Localize and Translate On-Slide Text for New Markets
Rolling a course out to a new region usually means translating the on-slide text — but the source file is in another team’s hands, or gone. Edit the published package’s text directly, one language at a time.
A course built for one market gets greenlit for three more, and now it needs to exist in German, French, and Spanish. The content is fine; only the words need to change. But the team that authored it is in another time zone, the source file is locked on someone’s machine, or the original .story is simply lost. Re-authoring four language variants from scratch is a disproportionate amount of work for what is, fundamentally, a text-replacement job.

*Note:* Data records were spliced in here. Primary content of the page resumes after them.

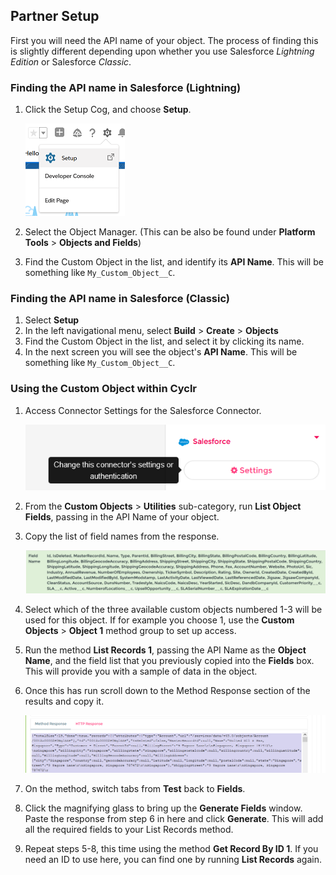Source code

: 
<section class="setup partner" markdown="1">

## Partner Setup

<div class="section-content" markdown="1">

First you will need the API name of your object.  The process of finding this is slightly different depending upon whether you use Salesforce *Lightning Edition* or Salesforce *Classic*.

### Finding the API name in Salesforce (Lightning)

1. Click the Setup Cog, and choose **Setup**.

    ![Salesforce Setup Cog](./images/sf_lightning_setup_cog.png)

2. Select the Object Manager. (This can be also be found under **Platform Tools** > **Objects and Fields**)

3. Find the Custom Object in the list, and identify its **API Name**.  This will be something like `My_Custom_Object__C`.

### Finding the API name in Salesforce (Classic)

1. Select **Setup**
2. In the left navigational menu, select **Build** > **Create** > **Objects**
3. Find the Custom Object in the list, and select it by clicking its name.
4. In the next screen you will see the object's **API Name**.  This will be something like `My_Custom_Object__C`.

### Using the Custom Object within Cyclr

1. Access Connector Settings for the Salesforce Connector.

    ![Salesforce Connector Settings](./images/sf_settings.png)

2. From the **Custom Objects** > **Utilities** sub-category, run **List Object Fields**, passing in the API Name of your object.

3. Copy the list of field names from the response.

    ![Salesforce Example Object Fields](./images/sf_fields.png)

4. Select which of the three available custom objects numbered 1-3 will be used for this object.  If for example you choose 1, use the **Custom Objects** > **Object 1** method group to set up access.

5. Run the method **List Records 1**, passing the API Name as the **Object Name**, and the field list that you previously copied into the **Fields** box.  This will provide you with a sample of data in the object.

6. Once this has run scroll down to the Method Response section of the results and copy it.

    ![Salesforce Example Object Fields](./images/sf_method_response.png)

7. On the method, switch tabs from **Test** back to **Fields**.

8. Click the magnifying glass to bring up the **Generate Fields** window.  Paste the response from step 6 in here and click **Generate**.  This will add all the required fields to your List Records method.

9. Repeat steps 5-8, this time using the method **Get Record By ID 1**.  If you need an ID to use here, you can find one by running **List Records** again.

</div>

</section>
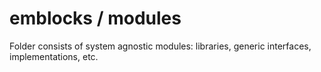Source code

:# emblocks / modules

Folder consists of system agnostic modules: libraries, generic interfaces, implementations,  etc.
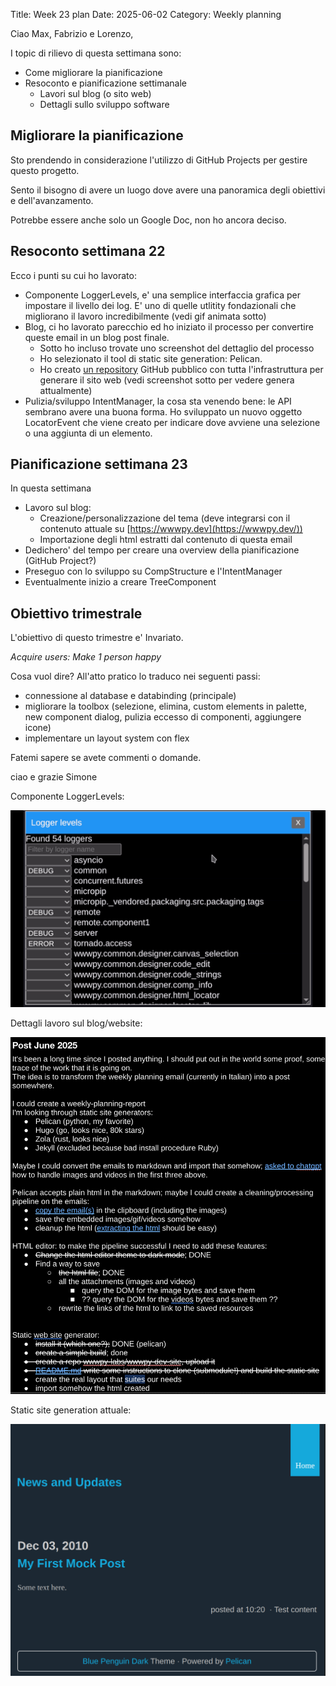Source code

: Title: Week 23 plan
Date: 2025-06-02
Category: Weekly planning

Ciao Max, Fabrizio e Lorenzo,

I topic di rilievo di questa settimana sono:

- Come migliorare la pianificazione
- Resoconto e pianificazione settimanale
  - Lavori sul blog (o sito web)
  - Dettagli sullo sviluppo software

## **Migliorare la pianificazione**

Sto prendendo in considerazione l'utilizzo di GitHub Projects per gestire questo progetto.

Sento il bisogno di avere un luogo dove avere una panoramica degli obiettivi e dell'avanzamento.

Potrebbe essere anche solo un Google Doc, non ho ancora deciso.

## **Resoconto settimana 22**

Ecco i punti su cui ho lavorato:

- Componente LoggerLevels, e' una semplice interfaccia grafica per impostare il livello dei log. E' uno di quelle utlitity fondazionali che migliorano il lavoro incredibilmente (vedi gif animata sotto)
- Blog, ci ho lavorato parecchio ed ho iniziato il processo per convertire queste email in un blog post finale.
  - Sotto ho incluso trovate uno screenshot del dettaglio del processo
  - Ho selezionato il tool di static site generation: Pelican.
  - Ho creato [un repository](https://github.com/wwwpy-labs/wwwpy-dev-site) GitHub pubblico con tutta l'infrastruttura per generare il sito web (vedi screenshot sotto per vedere genera attualmente)
- Pulizia/sviluppo IntentManager, la cosa sta venendo bene: le API sembrano avere una buona forma. Ho sviluppato un nuovo oggetto LocatorEvent che viene creato per indicare dove avviene una selezione o una aggiunta di un elemento.

## **Pianificazione settimana 23**

In questa settimana

- Lavoro sul blog:
  - Creazione/personalizzazione del tema (deve integrarsi con il contenuto attuale su [https://wwwpy.dev](https://wwwpy.dev/))
  - Importazione degli html estratti dal contenuto di questa email
- Dedichero' del tempo per creare una overview della pianificazione (GitHub Project?)
- Preseguo con lo sviluppo su CompStructure e l'IntentManager
- Eventualmente inizio a creare TreeComponent

## **Obiettivo trimestrale**

L'obiettivo di questo trimestre e' Invariato.

*Acquire users: Make 1 person happy*

Cosa vuol dire? All'atto pratico lo traduco nei seguenti passi:

- connessione al database e databinding (principale)
- migliorare la toolbox (selezione, elimina, custom elements in palette, new component dialog, pulizia eccesso di componenti, aggiungere icone)
- implementare un layout system con flex

Fatemi sapere se avete commenti o domande.

ciao e grazie
Simone

Componente LoggerLevels:

![Logger Levels Component](week-2025-23--ii_mbdyd0bo15.gif)

Dettagli lavoro sul blog/website:

![Blog Work Details](week-2025-23--ii_mbdy58yf14.png)

Static site generation attuale:

![Current Static Site Generation](week-2025-23--ii_mbdynzcl16.png)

On-slide text is editable data
In modern Storyline output, on-slide text lives in structured data separate from the player engine — headings, paragraphs, button labels, and most captions are editable strings, not baked-in pixels. That means you can replace the English text with translated text directly in the published package, producing a localized version per language without touching layout, animation, or tracking.
How ScormEdit handles it
- Upload the published .zip and let the editor extract every editable text run on every slide.

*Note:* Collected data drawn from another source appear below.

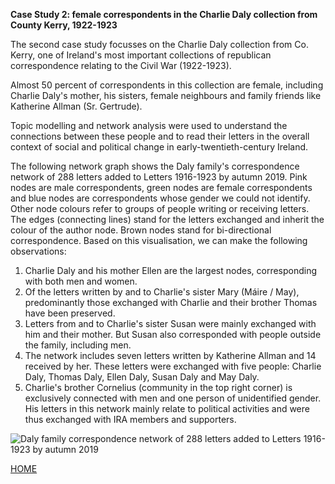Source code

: **Case Study 2: female correspondents in the Charlie Daly collection from County Kerry, 1922-1923**

The second case study focusses on the Charlie Daly collection from Co. Kerry, one of Ireland's most important collections of republican correspondence relating to the Civil War (1922-1923).

Almost 50 percent of correspondents in this collection are female, including Charlie Daly's mother, his sisters, female neighbours and family friends like Katherine Allman (Sr. Gertrude).

Topic modelling and network analysis were used to understand the connections between these people and to read their letters in the overall context of social and political change in early-twentieth-century Ireland.

The following network graph shows the Daly family's correspondence network of 288 letters added to Letters 1916-1923 by autumn 2019. Pink nodes are male correspondents, green nodes are female correspondents and blue nodes are correspondents whose gender we could not identify. Other node colours refer to groups of people writing or receiving letters. The edges (connecting lines) stand for the letters exchanged and inherit the colour of the author node. Brown nodes stand for bi-directional correspondence. Based on this visualisation, we can make the following observations:

1. Charlie Daly and his mother Ellen are the largest nodes, corresponding with both men and women. 
1. Of the letters written by and to Charlie's sister Mary (Máire / May), predominantly those exchanged with Charlie and their brother Thomas have been preserved.
1. Letters from and to Charlie's sister Susan were mainly exchanged with him and their mother. But Susan also corresponded with people outside the family, including men.
1. The network includes seven letters written by Katherine Allman and 14 received by her. These letters were exchanged with five people: Charlie Daly, Thomas Daly, Ellen Daly, Susan Daly and May Daly.
1. Charlie's brother Cornelius (community in the top right corner) is exclusively connected with men and one person of unidentified gender. His letters in this network mainly relate to political activities and were thus exchanged with IRA members and supporters. 

 <img src="/FeministDH/blob/master/Daly_network_19May2020.png" alt="Daly family correspondence network of 288 letters added to Letters 1916-1923 by autumn 2019"> 

[HOME](https://monikabarget.github.io/FeministDH/)
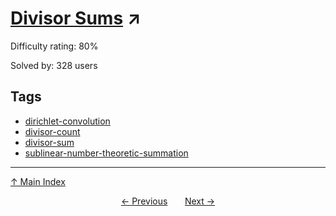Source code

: # [Divisor Sums](https://projecteuler.net/problem=608) ↗️

Difficulty rating: 80%

Solved by: 328 users
## Tags

- [dirichlet-convolution](../tags/dirichlet-convolution.md)
- [divisor-count](../tags/divisor-count.md)
- [divisor-sum](../tags/divisor-sum.md)
- [sublinear-number-theoretic-summation](../tags/sublinear-number-theoretic-summation.md)



---

[↑ Main Index](../README.md)


<div align=center><a href='607.md'>← Previous</a> &nbsp;&nbsp; &nbsp;&nbsp;  <a href='609.md'>Next →</a></div>
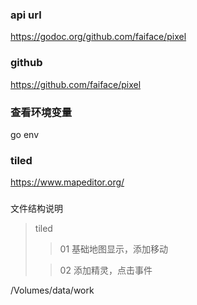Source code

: ### api url
https://godoc.org/github.com/faiface/pixel

### github
https://github.com/faiface/pixel


### 查看环境变量
go env

### tiled
https://www.mapeditor.org/


###
文件结构说明
> tiled 
>>01 基础地图显示，添加移动 
>
>>02 添加精灵，点击事件

/Volumes/data/work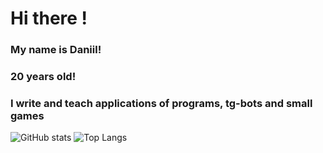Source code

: # Hi there !
### My name is Daniil!
### 20 years old!
### I write and teach applications of programs, tg-bots and small games

![GitHub stats](https://github-readme-stats.vercel.app/api?username=ТВОЙ_НИК&show_icons=true&theme=dark)
![Top Langs](https://github-readme-stats.vercel.app/api/top-langs/?username=ТВОЙ_НИК&layout=compact)











<!--
**korrozija/korrozija** is a ✨ _special_ ✨ repository because its `README.md` (this file) appears on your GitHub profile.

Here are some ideas to get you started:

- 🔭 I’m currently working on ...
- 🌱 I’m currently learning ...
- 👯 I’m looking to collaborate on ...
- 🤔 I’m looking for help with ...
- 💬 Ask me about ...
- 📫 How to reach me: ...
- 😄 Pronouns: ...
- ⚡ Fun fact: ...
-->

- Replace the source-language text with your translation — manually, or assisted, working through the course slide by slide.
- Swap any text-in-image graphics for localized versions where needed.

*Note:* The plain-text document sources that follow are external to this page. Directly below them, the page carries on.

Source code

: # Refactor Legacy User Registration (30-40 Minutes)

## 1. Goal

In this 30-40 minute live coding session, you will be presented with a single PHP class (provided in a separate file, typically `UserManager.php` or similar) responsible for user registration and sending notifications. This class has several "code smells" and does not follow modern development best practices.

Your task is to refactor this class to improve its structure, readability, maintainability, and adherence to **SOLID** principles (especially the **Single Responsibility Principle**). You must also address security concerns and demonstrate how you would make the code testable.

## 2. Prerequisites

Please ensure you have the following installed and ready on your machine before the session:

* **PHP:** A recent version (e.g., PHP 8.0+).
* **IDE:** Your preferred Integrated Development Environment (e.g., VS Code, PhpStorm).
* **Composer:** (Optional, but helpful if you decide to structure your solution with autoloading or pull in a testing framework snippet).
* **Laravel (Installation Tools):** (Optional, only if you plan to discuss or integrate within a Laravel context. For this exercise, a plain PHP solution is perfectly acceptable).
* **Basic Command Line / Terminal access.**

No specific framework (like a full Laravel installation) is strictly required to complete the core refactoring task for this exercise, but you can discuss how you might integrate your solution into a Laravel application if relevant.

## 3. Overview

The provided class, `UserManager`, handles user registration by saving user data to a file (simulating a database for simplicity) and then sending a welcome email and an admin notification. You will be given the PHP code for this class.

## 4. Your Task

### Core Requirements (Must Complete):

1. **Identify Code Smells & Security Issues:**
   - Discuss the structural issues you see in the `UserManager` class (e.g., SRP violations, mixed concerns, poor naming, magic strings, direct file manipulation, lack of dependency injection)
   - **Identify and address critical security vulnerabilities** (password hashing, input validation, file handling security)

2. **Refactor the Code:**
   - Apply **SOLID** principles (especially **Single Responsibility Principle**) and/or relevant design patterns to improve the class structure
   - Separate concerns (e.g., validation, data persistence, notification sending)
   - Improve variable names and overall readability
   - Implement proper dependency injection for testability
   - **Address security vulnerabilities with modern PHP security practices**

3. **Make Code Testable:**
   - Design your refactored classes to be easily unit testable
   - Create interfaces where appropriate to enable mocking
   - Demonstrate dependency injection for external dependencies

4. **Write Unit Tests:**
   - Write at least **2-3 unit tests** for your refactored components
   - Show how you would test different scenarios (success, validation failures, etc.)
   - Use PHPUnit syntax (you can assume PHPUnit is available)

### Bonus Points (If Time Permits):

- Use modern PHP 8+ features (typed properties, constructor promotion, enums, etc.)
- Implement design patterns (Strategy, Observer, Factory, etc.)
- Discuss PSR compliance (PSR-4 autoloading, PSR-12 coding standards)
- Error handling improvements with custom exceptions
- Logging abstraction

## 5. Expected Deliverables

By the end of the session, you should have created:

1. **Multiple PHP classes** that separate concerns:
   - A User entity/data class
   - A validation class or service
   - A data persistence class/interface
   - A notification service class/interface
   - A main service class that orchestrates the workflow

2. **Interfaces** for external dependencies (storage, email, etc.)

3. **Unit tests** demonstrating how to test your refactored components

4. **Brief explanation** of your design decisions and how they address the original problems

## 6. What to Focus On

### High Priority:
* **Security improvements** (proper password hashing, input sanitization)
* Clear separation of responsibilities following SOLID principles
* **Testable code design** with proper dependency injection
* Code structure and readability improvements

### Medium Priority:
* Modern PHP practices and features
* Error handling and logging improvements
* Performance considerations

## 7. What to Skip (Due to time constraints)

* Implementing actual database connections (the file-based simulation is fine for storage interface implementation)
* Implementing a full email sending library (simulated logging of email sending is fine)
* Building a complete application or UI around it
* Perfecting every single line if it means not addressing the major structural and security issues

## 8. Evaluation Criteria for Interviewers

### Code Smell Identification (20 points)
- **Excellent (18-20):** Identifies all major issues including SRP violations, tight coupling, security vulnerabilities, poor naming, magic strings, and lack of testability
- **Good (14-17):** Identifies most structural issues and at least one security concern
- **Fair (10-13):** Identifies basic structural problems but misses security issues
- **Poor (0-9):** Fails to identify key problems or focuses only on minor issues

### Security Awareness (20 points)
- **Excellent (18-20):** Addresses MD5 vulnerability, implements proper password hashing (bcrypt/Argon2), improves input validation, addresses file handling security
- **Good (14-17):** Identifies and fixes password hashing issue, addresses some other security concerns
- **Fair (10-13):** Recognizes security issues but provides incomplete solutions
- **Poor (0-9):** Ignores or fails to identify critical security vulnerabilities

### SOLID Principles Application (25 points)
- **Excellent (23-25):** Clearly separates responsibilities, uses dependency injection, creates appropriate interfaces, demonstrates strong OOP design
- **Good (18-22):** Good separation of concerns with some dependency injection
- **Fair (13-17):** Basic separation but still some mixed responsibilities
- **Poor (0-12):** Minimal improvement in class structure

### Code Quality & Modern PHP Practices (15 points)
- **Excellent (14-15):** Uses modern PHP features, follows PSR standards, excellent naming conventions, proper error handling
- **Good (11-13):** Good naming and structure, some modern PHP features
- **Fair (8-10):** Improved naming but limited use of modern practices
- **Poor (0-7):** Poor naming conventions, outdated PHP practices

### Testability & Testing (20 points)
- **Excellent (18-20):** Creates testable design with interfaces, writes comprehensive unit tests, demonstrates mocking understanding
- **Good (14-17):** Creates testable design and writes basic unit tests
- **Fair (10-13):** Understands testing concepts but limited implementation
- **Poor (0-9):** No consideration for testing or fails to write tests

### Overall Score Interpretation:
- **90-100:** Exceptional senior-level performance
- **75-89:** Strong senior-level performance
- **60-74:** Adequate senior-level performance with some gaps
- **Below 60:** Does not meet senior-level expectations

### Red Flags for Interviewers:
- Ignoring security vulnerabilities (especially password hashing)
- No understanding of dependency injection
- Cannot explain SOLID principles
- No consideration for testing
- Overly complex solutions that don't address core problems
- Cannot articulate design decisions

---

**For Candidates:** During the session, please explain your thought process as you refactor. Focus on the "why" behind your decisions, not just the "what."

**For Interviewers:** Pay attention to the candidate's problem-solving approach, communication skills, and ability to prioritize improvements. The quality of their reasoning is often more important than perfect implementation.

- Preview the translated course in the built-in player to confirm the new text renders and still fits the layout.
- Repackage a valid SCORM zip per language, ready to upload to the regional LMS.
Watch the layout
Translation changes string length — German runs long, and some scripts need more room. Always preview each localized version and check that longer text does not overflow buttons or boxes. Localizing on the published output is fast, but visual QA per language is still essential.
When the only thing standing between you and four new markets is the wording on the slides, you should not have to rebuild the course four times.